Un show au cours duquel neuf designers ont présenté leurs collections – dont un défilé de maillots de bain auquel seules les femmes étaient autorisées à assister – devant un parterre de 300 personnes. "Un immense succès", se félicitent sur leur site les deux organisatrices, Mayra Gomez et Tamy Lugo. "On se serait cru à New York !",poursuivent-elles, comparant l'événement à la "vraie" Semaine de la mode qui se tenait au même moment dans la Grosse Pomme. Les deux jeunes femmes voient grand. Car, outre-Atlantique, le mouvement appelé "modest clothing" ne cesse de faire des adeptes.
L'histoire démarre en 2004, lorsqu'une jeune fille de 11 ans, Ella Gunderson, écrit une lettre aux magasins Nordstrom : "J'ai voulu acheter des habits chez vous (surtout un jean) mais je n'ai trouvé que des modèles taille basse qui m'arrivent bien en dessous des hanches..." L'histoire fait le tour du pays, de plus en plus de voix s'élèvent contre les "vêtements toujours plus provocants". Certaines communautés religieuses – juives et chrétiennes surtout – s'emparent du phénomène en prêchant pour une mode dite "morale".
"CÉLÉBRATION DU STYLE ET DE LA VERTU"
Rester décente sans être ringarde, proscrire les décolletés pigeonnants et les minijupes tout en suivant la tendance... Au fil des ans, le concept se développe et s'exporte, en Amérique du Sud ou en Europe, principalement au Royaume-Uni. Blogs, sites Internet, tableaux Pinterest, livres et marques spécialisées fleurissent. Créé en 2007 par un ancien mannequin de l'agence Ford, le magazine Elizasélectionne ainsi les tenues et les créateurs dignes d'être portés, et les stars qui méritent le respect pour leur sens du "style modeste", telle l'actrice Emma Stone et ses "silhouettes classiques". Sur son blog, la fondatrice Summer Bellessa, considérée comme l'une des leaders du"mouvement pour la décence", fustige autant les excentricités des starlettes sur les tapis rouges qu'elle vante les lignes épurées et délicates des créations de la styliste suédoise Ida Sjöstedt.
Des grands magasins, tel Macy's, proposent désormais des espaces réservés à la "mode décente". Et des personnalités se sont lancées dans le business du coaching vestimentaire, à l'instar de Pure Fashion ("une célébration du style et de la vertu", dit le slogan).
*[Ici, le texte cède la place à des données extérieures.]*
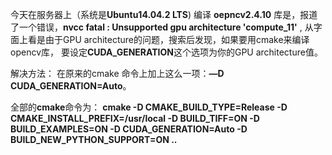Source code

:  今天在服务器上（系统是**Ubuntu14.04.2 LTS**) 编译 **oepncv2.4.10** 库是，报道了一个错误，**nvcc fatal : Unsupported gpu architecture 'compute_11'** ,
  从字面上看是由于GPU architecture的问题，搜索后发现，如果要用cmake来编译opencv库，
  要设定**CUDA_GENERATION**这个选项为你的GPU architecture值。
  
  
  解决方法： 在原来的cmake 命令上加上这么一项：**—D CUDA_GENERATION=Auto**。
  
  全部的**cmake**命令为：
  **cmake -D CMAKE_BUILD_TYPE=Release -D CMAKE_INSTALL_PREFIX=/usr/local -D BUILD_TIFF=ON -D BUILD_EXAMPLES=ON -D CUDA_GENERATION=Auto -D BUILD_NEW_PYTHON_SUPPORT=ON ..**
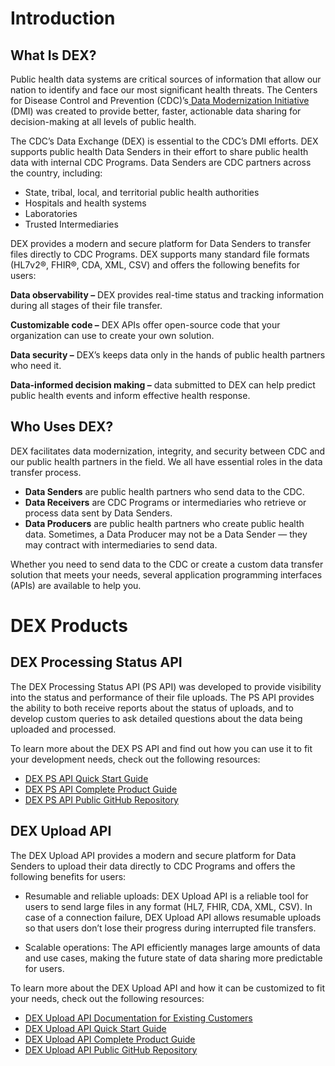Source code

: # Introduction

## What Is DEX? 
Public health data systems are critical sources of information that allow our nation to identify and face our most significant health threats. The Centers for Disease Control and Prevention (CDC)’s[ Data Modernization Initiative](https://www.cdc.gov/surveillance/data-modernization/index.html) (DMI) was created to provide better, faster, actionable data sharing for decision-making at all levels of public health.   

The CDC’s Data Exchange (DEX) is essential to the CDC’s DMI efforts. DEX supports public health Data Senders in their effort to share public health data with internal CDC Programs. Data Senders are CDC partners across the country, including:  

- State, tribal, local, and territorial public health authorities  
- Hospitals and health systems  
- Laboratories  
- Trusted Intermediaries   

DEX provides a modern and secure platform for Data Senders to transfer files directly to CDC Programs. DEX supports many standard file formats (HL7v2®, FHIR®, CDA, XML, CSV) and offers the following benefits for users:  

**Data observability –** DEX provides real-time status and tracking information during all stages of their file transfer. 

**Customizable code  –** DEX APIs offer open-source code that your organization can use to create your own solution. 

**Data security –** DEX’s keeps data only in the hands of public health partners who need it. 

**Data-informed decision making –** data submitted to DEX can help predict public health events and inform effective health response. 

## Who Uses DEX? 
DEX facilitates data modernization, integrity, and security between CDC and our public health partners in the field. We all have essential roles in the data transfer process. 

- **Data Senders** are public health partners who send data to the CDC. 
- **Data Receivers** are CDC Programs or intermediaries who retrieve or process data sent by Data Senders.  
- **Data Producers** are public health partners who create public health data. Sometimes, a Data Producer may not be a Data Sender — they may contract with intermediaries to send data. 


Whether you need to send data to the CDC or create a custom data transfer solution that meets your needs, several application programming interfaces (APIs) are available to help you. 

# DEX Products

## DEX Processing Status API 

The DEX Processing Status API (PS API) was developed to provide visibility into the status and performance of their file uploads. The PS API provides the ability to both receive reports about the status of uploads, and to develop custom queries to ask detailed questions about the data being uploaded and processed.  

To learn more about the DEX PS API and find out how you can use it to fit your development needs, check out the following resources:  

- [DEX PS API Quick Start Guide](./PS-API/quick-start-guide.md)
- [DEX PS API Complete Product Guide](./PS-API/product-guide.md)  
- [DEX PS API Public GitHub Repository](https://github.com/CDCgov/data-exchange-processing-status)  

 
## DEX Upload API 

The DEX Upload API provides a modern and secure platform for Data Senders to upload their data directly to CDC Programs and offers the following benefits for users:    

- Resumable and reliable uploads: DEX Upload API is a reliable tool for users to send large files in any format (HL7, FHIR, CDA, XML, CSV). In case of a connection failure, DEX Upload API allows resumable uploads so that users don’t lose their progress during interrupted file transfers.    

- Scalable operations: The API efficiently manages large amounts of data and use cases, making the future state of data sharing more predictable for users.     

To learn more about the DEX Upload API and how it can be customized to fit your needs, check out the following resources:  

- [DEX Upload API Documentation for Existing Customers](./UPLOAD-API/documentation-existing-customers.md)
- [DEX Upload API Quick Start Guide](./UPLOAD-API/quick-start-guide.md)
- [DEX Upload API Complete Product Guide](./UPLOAD-API/product-guide)
- [DEX Upload API Public GitHub Repository](https://github.com/CDCgov/data-exchange-upload) 



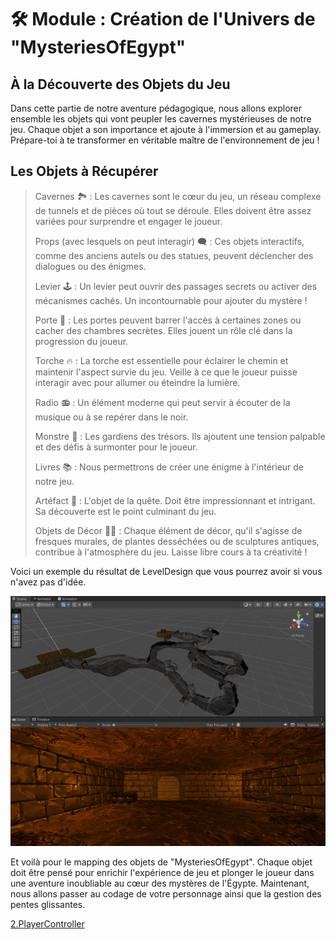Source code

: # 🛠 Module : Création de l'Univers de "MysteriesOfEgypt"

## À la Découverte des Objets du Jeu
Dans cette partie de notre aventure pédagogique, nous allons explorer ensemble les objets qui vont peupler les cavernes mystérieuses de notre jeu. Chaque objet a son importance et ajoute à l'immersion et au gameplay. Prépare-toi à te transformer en véritable maître de l'environnement de jeu !

## Les Objets à Récupérer

> Cavernes 🏞️ : Les cavernes sont le cœur du jeu, un réseau complexe de tunnels et de pièces où tout se déroule. Elles doivent être assez variées pour surprendre et engager le joueur.
>
> Props (avec lesquels on peut interagir) 🗨️ : Ces objets interactifs, comme des anciens autels ou des statues, peuvent déclencher des dialogues ou des énigmes.
>
> Levier 🕹️ : Un levier peut ouvrir des passages secrets ou activer des mécanismes cachés. Un incontournable pour ajouter du mystère !
>
> Porte 🚪 : Les portes peuvent barrer l'accès à certaines zones ou cacher des chambres secrètes. Elles jouent un rôle clé dans la progression du joueur.
>
> Torche 🔥 : La torche est essentielle pour éclairer le chemin et maintenir l'aspect survie du jeu. Veille à ce que le joueur puisse interagir avec pour allumer ou éteindre la lumière.
>
> Radio 📻 : Un élément moderne qui peut servir à écouter de la musique ou à se repérer dans le noir.
>
> Monstre 🐉 : Les gardiens des trésors. Ils ajoutent une tension palpable et des défis à surmonter pour le joueur.
>
> Livres 📚 : Nous permettrons de créer une énigme à l'intérieur de notre jeu.
>
> Artéfact 🏺 : L'objet de la quête. Doit être impressionnant et intrigant. Sa découverte est le point culminant du jeu.
>
> Objets de Décor 🌿🗿 : Chaque élément de décor, qu'il s'agisse de fresques murales, de plantes desséchées ou de sculptures antiques, contribue à l'atmosphère du jeu. Laisse libre cours à ta créativité !

 Voici un exemple du résultat de LevelDesign que vous pourrez avoir si vous n'avez pas d'idée.


![Mapping](Images/Mapping.png)

Et voilà pour le mapping des objets de "MysteriesOfEgypt". Chaque objet doit être pensé pour enrichir l'expérience de jeu et plonger le joueur dans une aventure inoubliable au cœur des mystères de l'Égypte.
Maintenant, nous allons passer au codage de votre personnage ainsi que la gestion des pentes glissantes.

[2.PlayerController](https://github.com/g404-code-gaming/MysteriesOfEgypt/blob/main/Cour/2.PlayerController.md)
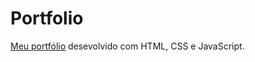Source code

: # Portfolio
<a href="https://joaovitorsil.github.io/Portfolio/" target="blank"> Meu portfólio</a> desevolvido com HTML, CSS e JavaScript. 
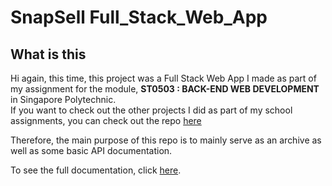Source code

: # SnapSell Full_Stack_Web_App  

## What is this

Hi again, this time, this project was a Full Stack Web App I made as part of my assignment for the module, **ST0503 : BACK-END WEB DEVELOPMENT** in Singapore Polytechnic.  
If you want to check out the other projects I did as part of my school assignments, you can check out the repo [here](https://github.com/chuanhao01/Public_SP)   

Therefore, the main purpose of this repo is to mainly serve as an archive as well as some basic API documentation.  

To see the full documentation, click [here](https://chuanhao01.github.io/Full_Stack_Web_App/docs/#/).
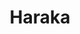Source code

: ---
codehost: https://github.com/https://github.com/haraka/Haraka
logohandle: github_haraka
sort: haraka
title: Haraka
website: https://haraka.github.io/
---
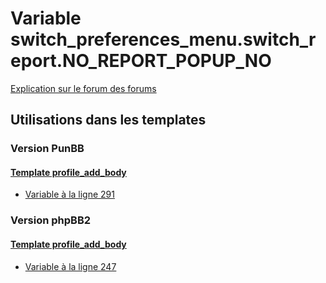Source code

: # Variable switch_preferences_menu.switch_report.NO_REPORT_POPUP_NO
[Explication sur le forum des forums](http://forum.forumactif.com/t294113-listing-des-variables#switch_preferences_menu.switch_report.NO_REPORT_POPUP_NO)

## Utilisations dans les templates

### Version PunBB

#### [Template profile_add_body](punbb/profile_add_body.md)
* [Variable à la ligne 291](../punbb/profile_add_body.tpl#L291)

### Version phpBB2

#### [Template profile_add_body](subsilver/profile_add_body.md)
* [Variable à la ligne 247](../subsilver/profile_add_body.tpl#L247)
Fondée en 2005 par une actrice ex-mannequin, cette agence propose aux adolescentes âgées de 14 à 18 ans une "formation" étalée sur sept mois. Au programme : conseils mode, virée dans les centres commerciaux, apprentissage des bonnes manières, séances de groupe et organisation de défilés. Pure Fashion est désormais présente dans une vingtaine de villes américaines et une dizaine de pays, dont l'Allemagne, l'Espagne, l'Australie ou encore l'Argentine. La France ne s'est pas encore convertie.